How sophisticated we’d thought ourselves then, we innocents. I’d had a scholarship to the University of Wisconsin, a farm girl with six sisters, a talent for sewing, and a sharp brain for math, and had spent my freshman year lonely, refusing dates, taking the train home on weekends to help with the chores. When I met my first husband in a social theory course and heard how well the man could argue, I was like a match sparked alight. I used to long to lick his face in the middle of class.
Poor man; I believe he is still alive somewhere like Scottsdale or Santa Fe, an old immigration lawyer turned fat and wheezy. But when I met him he was a child from a New York family that I, with my scant knowledge of wealth back then, thought inordinately rich. He had a cashmere coat and smoked pipe tobacco constantly, something my father was able to treat himself to only once a week, at most.
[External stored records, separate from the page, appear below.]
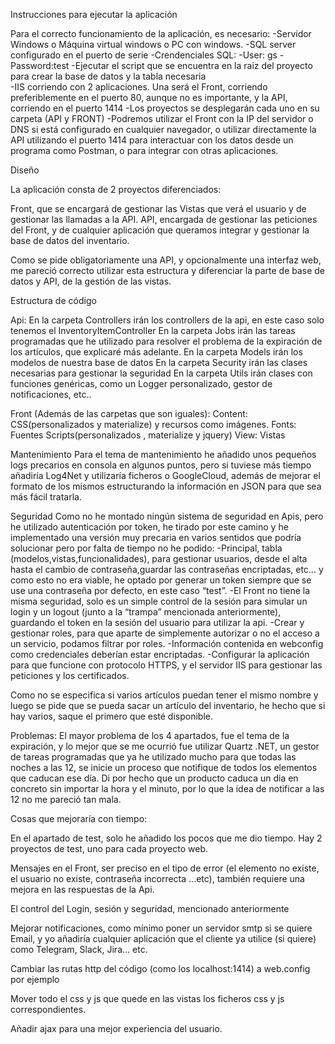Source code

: Instrucciones para ejecutar la aplicación

Para el correcto funcionamiento de la aplicación, es necesario:
		-Servidor Windows o Máquina virtual windows o PC con windows.
		-SQL server configurado en el puerto de serie
		-Crendenciales SQL:
			-User: gs
			-Password:test
		-Ejecutar el script que se encuentra en la raiz del proyecto para crear la base de datos y la tabla necesaria          		
		-IIS corriendo con 2 aplicaciones. Una será el Front, corriendo preferiblemente en el puerto 80, aunque no es importante, y la API, corriendo en el puerto 1414
		-Los proyectos se desplegarán cada uno en su carpeta (API y FRONT)
		-Podremos utilizar el Front con la IP del servidor o DNS si está configurado en cualquier navegador, o utilizar directamente la API utilizando el puerto 1414 para interactuar con los datos desde un programa como Postman, o para integrar con otras aplicaciones.


Diseño

La aplicación consta de 2 proyectos diferenciados:

Front, que se encargará de gestionar las Vistas que verá el usuario y de gestionar las llamadas a la API.
API, encargada de gestionar las peticiones del Front, y de cualquier aplicación que queramos integrar y gestionar la base de datos del inventario.

Como se pide obligatoriamente una API, y opcionalmente una interfaz web, me pareció correcto utilizar esta estructura y diferenciar la parte de base de datos y API, de la gestión de las vistas.



Estructura de código 

Api:
En la carpeta Controllers irán los controllers de la api, en este caso solo tenemos el InventoryItemController
En la carpeta Jobs irán las tareas programadas que he utilizado para resolver el problema de la expiración de los artículos, que explicaré más adelante.
En la carpeta Models irán los modelos de nuestra base de datos
En la carpeta Security irán las clases necesarias para gestionar la seguridad
En la carpeta Utils irán clases con funciones genéricas, como un Logger personalizado, gestor de notificaciones, etc..

Front (Además de las carpetas que son iguales):
Content: CSS(personalizados y materialize) y recursos como imágenes.
Fonts: Fuentes
Scripts(personalizados , materialize y jquery)
View: Vistas

Mantenimiento
Para el tema de mantenimiento he añadido unos pequeños logs precarios en consola en algunos puntos, pero si tuviese más tiempo añadiría Log4Net y utilizaría ficheros o GoogleCloud, además de mejorar el formato de los mismos estructurando la información en JSON para que sea más fácil tratarla.

Seguridad
Como no he montado ningún sistema de seguridad en Apis, pero he utilizado autenticación por token, he tirado por este camino y he implementado una versión muy precaria en varios sentidos que podría solucionar pero por falta de tiempo no he podido:
	-Principal, tabla (modelos,vistas,funcionalidades), para gestionar usuarios, desde el alta hasta el cambio de contraseña,guardar las contraseñas encriptadas, etc… y como esto no era viable, he optado por generar un token siempre que se use una contraseña por defecto, en este caso “test”. 
	-El Front no tiene la misma seguridad, solo es un simple control de la sesión para simular un login y un logout (junto a la “trampa” mencionada anteriormente), guardando el token en la sesión del usuario para utilizar la api.
	-Crear y gestionar roles, para que aparte de simplemente autorizar o no el acceso a un servicio, podamos filtrar por roles.
	-Información contenida en webconfig como credenciales deberían estar encriptadas.
	-Configurar la aplicación para que funcione con protocolo HTTPS, y el servidor IIS para gestionar las peticiones y los certificados.


Como no se especifica si varios artículos puedan tener el mismo nombre y luego se pide que se pueda sacar un artículo del inventario, he hecho que si hay varios, saque el primero que esté disponible.


Problemas:
	El mayor problema de los 4 apartados, fue el tema de la expiración, y lo mejor que se me ocurrió fue utilizar Quartz .NET, un gestor de tareas programadas que ya he utilizado mucho para que todas las noches a las 12, se inicie un proceso que notifique de todos los elementos que caducan ese día. Di por hecho que un producto caduca un dia en concreto sin importar la hora y el minuto, por lo que la idea de notificar a las 12 no me pareció tan mala.



Cosas que mejoraría con tiempo:

En el apartado de test, solo he añadido los pocos que me dio tiempo. Hay 2 proyectos de test, uno para cada proyecto web.

Mensajes en el Front, ser preciso en el tipo de error (el elemento no existe, el usuario no existe, contraseña incorrecta ...etc), también requiere una mejora en las respuestas de la Api.

El control del Login, sesión y seguridad, mencionado anteriormente

Mejorar notificaciones, como mínimo poner un servidor smtp si se quiere Email, y yo añadiría cualquier aplicación que el cliente ya utilice (si quiere) como Telegram, Slack, Jira… etc.

Cambiar las rutas http del código (como los localhost:1414) a web.config por ejemplo

Mover todo el css y js que quede en las vistas los ficheros css y js correspondientes.

Añadir ajax para una mejor experiencia del usuario.













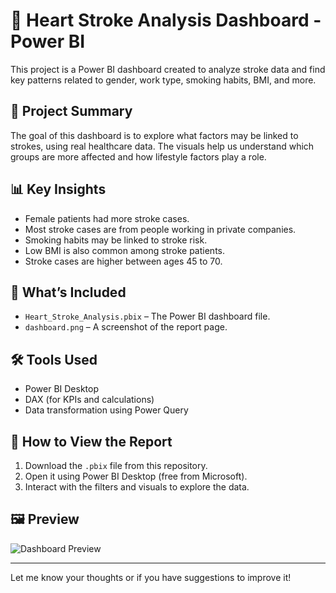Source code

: # 🧠 Heart Stroke Analysis Dashboard - Power BI

This project is a Power BI dashboard created to analyze stroke data and find key patterns related to gender, work type, smoking habits, BMI, and more.

## 📌 Project Summary

The goal of this dashboard is to explore what factors may be linked to strokes, using real healthcare data. The visuals help us understand which groups are more affected and how lifestyle factors play a role.

## 📊 Key Insights

- Female patients had more stroke cases.
- Most stroke cases are from people working in private companies.
- Smoking habits may be linked to stroke risk.
- Low BMI is also common among stroke patients.
- Stroke cases are higher between ages 45 to 70.

## 📁 What’s Included

- `Heart_Stroke_Analysis.pbix` – The Power BI dashboard file.
- `dashboard.png` – A screenshot of the report page.

## 🛠 Tools Used

- Power BI Desktop
- DAX (for KPIs and calculations)
- Data transformation using Power Query

## 🧪 How to View the Report

1. Download the `.pbix` file from this repository.
2. Open it using Power BI Desktop (free from Microsoft).
3. Interact with the filters and visuals to explore the data.

## 🖼 Preview

![Dashboard Preview](dashboard.png)

---

Let me know your thoughts or if you have suggestions to improve it!

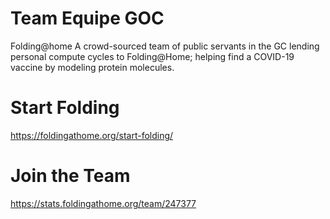 # Team Equipe GOC
Folding@home
A crowd-sourced team of public servants in the GC lending personal compute cycles to Folding@Home; helping find a COVID-19 vaccine by modeling protein molecules.
# Start Folding
https://foldingathome.org/start-folding/

# Join the Team
https://stats.foldingathome.org/team/247377
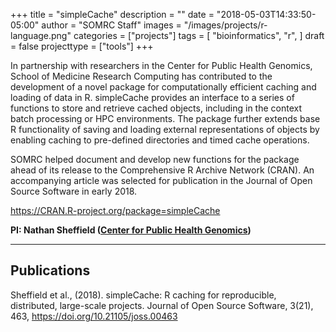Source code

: +++
title = "simpleCache"
description = ""
date = "2018-05-03T14:33:50-05:00"
author = "SOMRC Staff"
images = "/images/projects/r-language.png"
categories = ["projects"]
tags = [
  "bioinformatics",
  "r",
]
draft = false
projecttype = ["tools"]
+++

In partnership with researchers in the Center for Public Health Genomics, School of Medicine Research Computing has contributed to the development of a novel package for computationally efficient caching and loading of data in R. simpleCache provides an interface to a series of functions to store and retrieve cached objects, including in the context batch processing or HPC environments. The package further extends base R functionality of saving and loading external representations of objects by enabling caching to pre-defined directories and timed cache operations.

SOMRC helped document and develop new functions for the package ahead of its release to the Comprehensive R Archive Network (CRAN). An accompanying article was selected for publication in the Journal of Open Source Software in early 2018.

<https://CRAN.R-project.org/package=simpleCache>

**PI: Nathan Sheffield ([Center for Public Health Genomics](https://med.virginia.edu/cphg/))**

---
## Publications

Sheffield et al., (2018). simpleCache: R caching for reproducible, distributed, large-scale projects. Journal of Open Source Software, 3(21), 463, https://doi.org/10.21105/joss.00463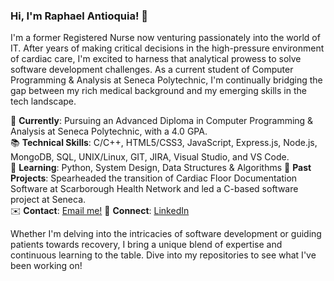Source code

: <!--
**RaphaelWritesCode/RaphaelWritesCode** is a ✨ _special_ ✨ repository because its `README.md` (this file) appears on your GitHub profile.

Here are some ideas to get you started:

- 🔭 I’m currently working on ...
- 🌱 I’m currently learning ...
- 👯 I’m looking to collaborate on ...
- 🤔 I’m looking for help with ...
- 💬 Ask me about ...
- 📫 How to reach me: ...
- 😄 Pronouns: ...
- ⚡ Fun fact: ...
-->

### Hi, I'm Raphael Antioquia! 👋

I'm a former Registered Nurse now venturing passionately into the world of IT. After years of making critical decisions in the high-pressure environment of cardiac care, I'm excited to harness that analytical prowess to solve software development challenges. As a current student of Computer Programming & Analysis at Seneca Polytechnic, I'm continually bridging the gap between my rich medical background and my emerging skills in the tech landscape.

🔭 **Currently**: Pursuing an Advanced Diploma in Computer Programming & Analysis at Seneca Polytechnic, with a 4.0 GPA.  
📚 **Technical Skills**: C/C++, HTML5/CSS3, JavaScript, Express.js, Node.js, MongoDB, SQL, UNIX/Linux, GIT, JIRA, Visual Studio, and VS Code.  
🌱 **Learning**: Python, System Design, Data Structures & Algorithms
🔧 **Past Projects**: Spearheaded the transition of Cardiac Floor Documentation Software at Scarborough Health Network and led a C-based software project at Seneca.  
✉️ **Contact**: [Email me!](mailto:raphael.antioquia@gmail.com)
🔗 **Connect**: [LinkedIn](https://www.linkedin.com/in/raphael-antioquia)

Whether I'm delving into the intricacies of software development or guiding patients towards recovery, I bring a unique blend of expertise and continuous learning to the table. Dive into my repositories to see what I've been working on!



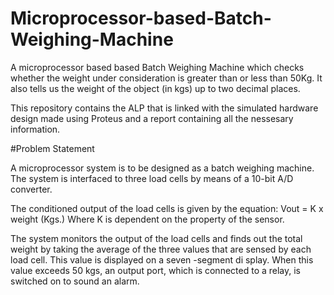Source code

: # Microprocessor-based-Batch-Weighing-Machine
A microprocessor based based Batch Weighing Machine which checks whether the weight under consideration is greater than or less than 50Kg. 
It also tells us the weight of the object (in kgs) up to two decimal places.

This repository contains the ALP that is linked with the simulated hardware design made using Proteus and a report containing all the nessesary information.

#Problem Statement

A microprocessor system is to be designed as a batch weighing machine. The system is interfaced to three load cells by means of a 10-bit A/D converter.

The conditioned output of the load cells is given by the equation:
    Vout = K x weight (Kgs.)
  Where K is dependent on the property of the sensor.

The system monitors the output of the load cells and finds out the total weight by taking the average of the three values that are sensed by each load cell. This value is displayed on a seven -segment di splay. When this value exceeds 50 kgs, an output port, which is connected to a relay, is switched on to sound an alarm. 


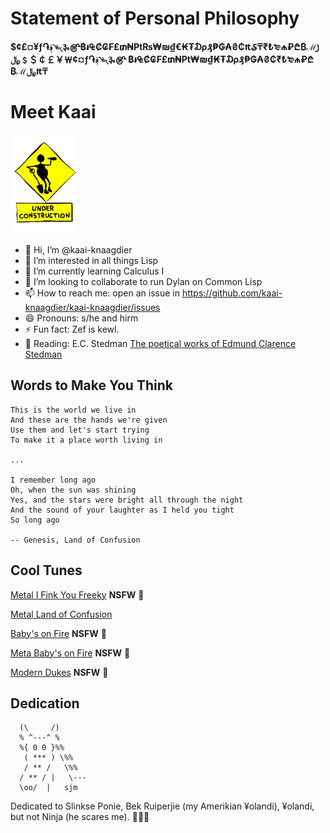 # Statement of Personal Philosophy
**$¢£¤¥ƒ֏؋৲৳৻૱௹฿៛₠₡₢₣₤₥₦₧₨₩₪₫€₭₮₯₰₱₲₳₴₵₶₷₸₹₺₻₼₽₾₿ℳ꠸﷼﹩＄￠￡￥￦¢¤ƒ֏؋৲৳৻૱௹  ฿៛₠₡₢₣₤₥₦₧₩₪₫₭₮₯₰₱₲₳₴₵₹₺₻₼₽₾₿ℳ﷼₶₸**

# Meet Kaai
![Man at work drinking.](under-construction.gif)

- 👋 Hi, I’m @kaai-knaagdier
- 👀 I’m interested in all things Lisp
- 🌱 I’m currently learning Calculus I
- 💞️ I’m looking to collaborate to run Dylan on Common Lisp
- 📫 How to reach me: open an issue in https://github.com/kaai-knaagdier/kaai-knaagdier/issues
- 😄 Pronouns: s/he and hirm
- ⚡ Fun fact: Zef is kewl.
- 📖 Reading: E.C. Stedman [The poetical works of Edmund Clarence Stedman](https://www.gutenberg.org/ebooks/70763)

## Words to Make You Think

    This is the world we live in
    And these are the hands we're given
    Use them and let's start trying
    To make it a place worth living in

    ...
  
    I remember long ago
    Oh, when the sun was shining
    Yes, and the stars were bright all through the night
    And the sound of your laughter as I held you tight
    So long ago

    -- Genesis, Land of Confusion
  
## Cool Tunes

[Metal I Fink You Freeky](https://www.youtube.com/watch?v=hNCeNxSnwes) **NSFW** 🔞

[Metal Land of Confusion](https://www.youtube.com/watch?v=PHvJdHV8iVA)

[Baby's on Fire](https://youtu.be/HcXNPI-IPPM?t=138) **NSFW** 🔞

[Meta Baby's on Fire](https://www.youtube.com/watch?v=RO5M3KJs7qQ) **NSFW** 🔞

[Modern Dukes](https://www.youtube.com/watch?v=2IcsmAaDLck) **NSFW** 🔞


## Dedication

      (\     /)
      % ^---^ %
      %{ 0 0 }%%
       ( *** ) \%%
       / ** /   \%%
      / ** / |   \---
      \oo/  |   sjm
  
Dedicated to Slinkse Ponie, Bek Ruiperjie (my Amerikian ¥olandi), ¥olandi, but not Ninja (he scares me). 👋👋👋


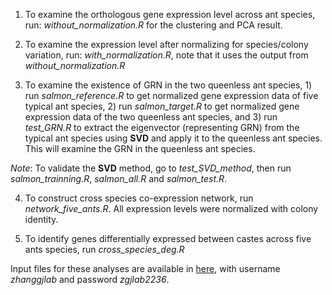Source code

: 1. To examine the orthologous gene expression level across ant species, run: *without_normalization.R* for the clustering and PCA result.

2. To examine the expression level after normalizing for species/colony variation, run: *with_normalization.R*, note that it uses the output from *without_normalization.R*

3. To examine the existence of GRN in the two queenless ant species, 1) run *salmon_reference.R* to get normalized gene expression data of five typical ant species, 2) run *salmon_target.R* to get normalized gene expression data of the two queenless ant species, and 3) run *test_GRN.R* to extract the eigenvector (representing GRN) from the typical ant species using **SVD** and apply it to the queenless ant species. This will examine the GRN in the queenless ant species.

*Note*: To validate the **SVD** method, go to *test_SVD_method*, then run *salmon_trainning.R*, *salmon_all.R* and *salmon_test.R*.

4. To construct cross species co-expression network, run *network_five_ants.R*. All expression levels were normalized with colony identity.

5. To identify genes differentially expressed between castes across five ants species, run *cross_species_deg.R*

Input files for these analyses are available in [here](http://zhanggjlab.cn/downloads/ant_comparative_transcriptomics/04_Cross_species_analysis/input), with username *zhanggjlab* and password *zgjlab2236*.
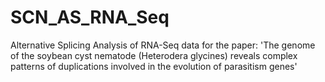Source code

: # SCN_AS_RNA_Seq
Alternative Splicing Analysis of RNA-Seq data for the paper: 'The genome of the soybean cyst nematode (Heterodera glycines) reveals complex patterns of duplications involved in the evolution of parasitism genes'
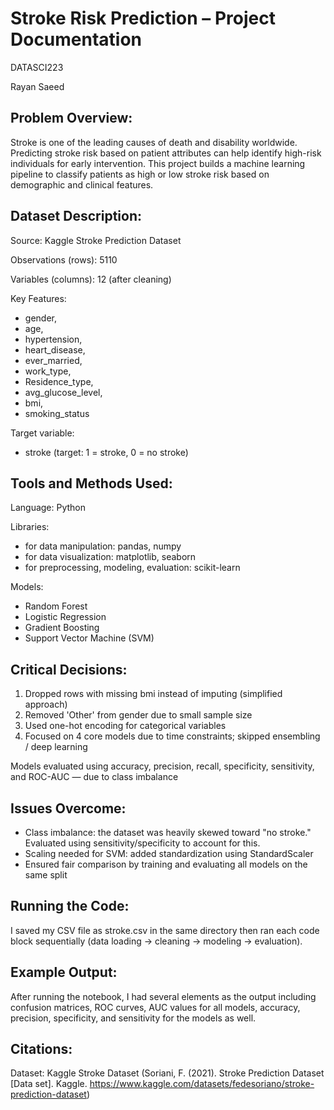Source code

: # Stroke Risk Prediction – Project Documentation

DATASCI223

Rayan Saeed


## Problem Overview: 

Stroke is one of the leading causes of death and disability worldwide. Predicting stroke risk based on patient attributes can help identify high-risk individuals for early intervention.
This project builds a machine learning pipeline to classify patients as high or low stroke risk based on demographic and clinical features.

## Dataset Description:

Source: Kaggle Stroke Prediction Dataset 

Observations (rows): 5110

Variables (columns): 12 (after cleaning)

Key Features:

- gender, 
- age, 
- hypertension, 
- heart_disease, 
- ever_married,
- work_type, 
- Residence_type, 
- avg_glucose_level, 
- bmi, 
- smoking_status

Target variable:

- stroke (target: 1 = stroke, 0 = no stroke)

## Tools and Methods Used:

Language: Python

Libraries: 

- for data manipulation: pandas, numpy
- for data visualization: matplotlib, seaborn
- for preprocessing, modeling, evaluation: scikit-learn

Models:

- Random Forest
- Logistic Regression
- Gradient Boosting
- Support Vector Machine (SVM)

## Critical Decisions: 

1. Dropped rows with missing bmi instead of imputing (simplified approach)
2. Removed 'Other' from gender due to small sample size
3. Used one-hot encoding for categorical variables
4. Focused on 4 core models due to time constraints; skipped ensembling / deep learning


Models evaluated using accuracy, precision, recall, specificity, sensitivity, and ROC-AUC — due to class imbalance

## Issues Overcome: 

- Class imbalance: the dataset was heavily skewed toward "no stroke." Evaluated using sensitivity/specificity to account for this.
- Scaling needed for SVM: added standardization using StandardScaler
- Ensured fair comparison by training and evaluating all models on the same split

## Running the Code:

I saved my CSV file as stroke.csv in the same directory then ran each code block sequentially (data loading → cleaning → modeling → evaluation).

## Example Output:

After running the notebook, I had several elements as the output including confusion matrices, ROC curves, AUC values for all models, accuracy, precision, specificity, and sensitivity for the models as well. 

## Citations: 

Dataset: Kaggle Stroke Dataset (Soriani, F. (2021). Stroke Prediction Dataset [Data set]. Kaggle. https://www.kaggle.com/datasets/fedesoriano/stroke-prediction-dataset)
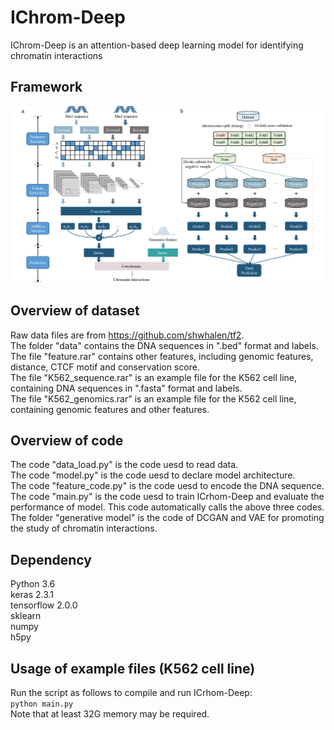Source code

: # IChrom-Deep
IChrom-Deep is an attention-based deep learning model for identifying chromatin interactions

## Framework
![image](https://github.com/HaoWuLab-Bioinformatics/IChrom-Deep/blob/main/Figure/Figure.png)

## Overview of dataset
Raw data files are from https://github.com/shwhalen/tf2.  
The folder "data" contains the DNA sequences in ".bed" format and labels.  
The file "feature.rar" contains other features, including genomic features, distance, CTCF motif and conservation score.  
The file "K562_sequence.rar" is an example file for the K562 cell line, containing DNA sequences in ".fasta" format and labels.  
The file "K562_genomics.rar" is an example file for the K562 cell line, containing genomic features and other features.  

## Overview of code

The code "data_load.py" is the code uesd to read data.  
The code "model.py" is the code uesd to declare model architecture.  
The code "feature_code.py" is the code uesd to encode the DNA sequence.  
The code "main.py" is the code uesd to train ICrhom-Deep and evaluate the performance of model. This code automatically calls the above three codes.  
The folder "generative model" is the code of DCGAN and VAE for promoting the study of chromatin interactions.  

## Dependency
Python 3.6   
keras  2.3.1  
tensorflow 2.0.0  
sklearn  
numpy  
h5py 

## Usage of example files (K562 cell line)
Run the script as follows to compile and run ICrhom-Deep:  
`python main.py`  
Note that at least 32G memory may be required.
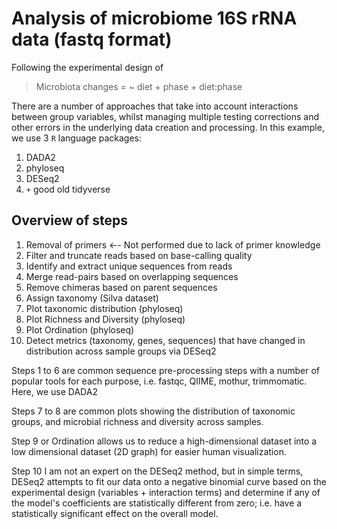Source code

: # Analysis of microbiome 16S rRNA data (fastq format)

Following the experimental design of 

> Microbiota changes 		= ~ diet + phase + diet:phase

There are a number of approaches that take into account interactions between group variables, whilst managing multiple testing corrections and other errors in the underlying data creation and processing.
In this example, we use 3 `R` language packages:

1. DADA2
2. phyloseq
3. DESeq2
4. `+` good old tidyverse


## Overview of steps

1. Removal of primers ←- Not performed due to lack of primer knowledge
2. Filter and truncate reads based on base-calling quality
3. Identify and extract unique sequences from reads
4. Merge read-pairs based on overlapping sequences
5. Remove chimeras based on parent sequences
6. Assign taxonomy (Silva dataset)
7. Plot taxonomic distribution (phyloseq)
8. Plot Richness and Diversity (phyloseq)
9. Plot Ordination (phyloseq)
10. Detect metrics (taxonomy, genes, sequences) that have changed in distribution across sample groups via DESeq2

Steps 1 to 6 are common sequence pre-processing steps with a number of popular tools for each purpose, i.e. fastqc, QIIME, mothur, trimmomatic. Here, we use DADA2

Steps 7 to 8 are common plots showing the distribution of taxonomic groups, and microbial richness and diversity across samples.

Step 9 or Ordination allows us to reduce a high-dimensional dataset into a low dimensional dataset (2D graph) for easier human visualization. 

Step 10 I am not an expert on the DESeq2 method, but in simple terms, DESeq2 attempts to fit our data onto a negative binomial curve based on the experimental design (variables + interaction terms) and determine if any of the model's coefficients are statistically different from zero; i.e. have a statistically significant effect on the overall model.

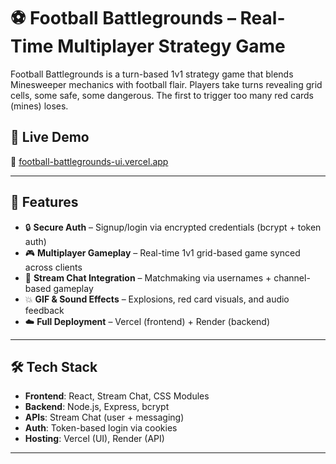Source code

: # ⚽ Football Battlegrounds – Real-Time Multiplayer Strategy Game

Football Battlegrounds is a turn-based 1v1 strategy game that blends Minesweeper mechanics with football flair. Players take turns revealing grid cells, some safe, some dangerous. The first to trigger too many red cards (mines) loses.

## 🚀 Live Demo
🔗 [football-battlegrounds-ui.vercel.app](https://football-battlegrounds-ui.vercel.app)

---

## 🧠 Features
- 🔒 **Secure Auth** – Signup/login via encrypted credentials (bcrypt + token auth)
- 🎮 **Multiplayer Gameplay** – Real-time 1v1 grid-based game synced across clients
- 💬 **Stream Chat Integration** – Matchmaking via usernames + channel-based gameplay
- 💥 **GIF & Sound Effects** – Explosions, red card visuals, and audio feedback
- ☁️ **Full Deployment** – Vercel (frontend) + Render (backend)

---

## 🛠 Tech Stack
- **Frontend**: React, Stream Chat, CSS Modules
- **Backend**: Node.js, Express, bcrypt
- **APIs**: Stream Chat (user + messaging)
- **Auth**: Token-based login via cookies
- **Hosting**: Vercel (UI), Render (API)

---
My husband had blazing eyes, an attractive nervous energy, and a passion for justice that transmuted, over time, into a Communist zeal that eventually broke up our little union. When my first husband told me his family drank wine at meals, argued about books, and had a strongly Socialist bent, it took my breath away, daughter as I was of a farm wife with chicken blood on her hands and a stony Libertarian with one penny in his pocket that longed for a mate to jingle with.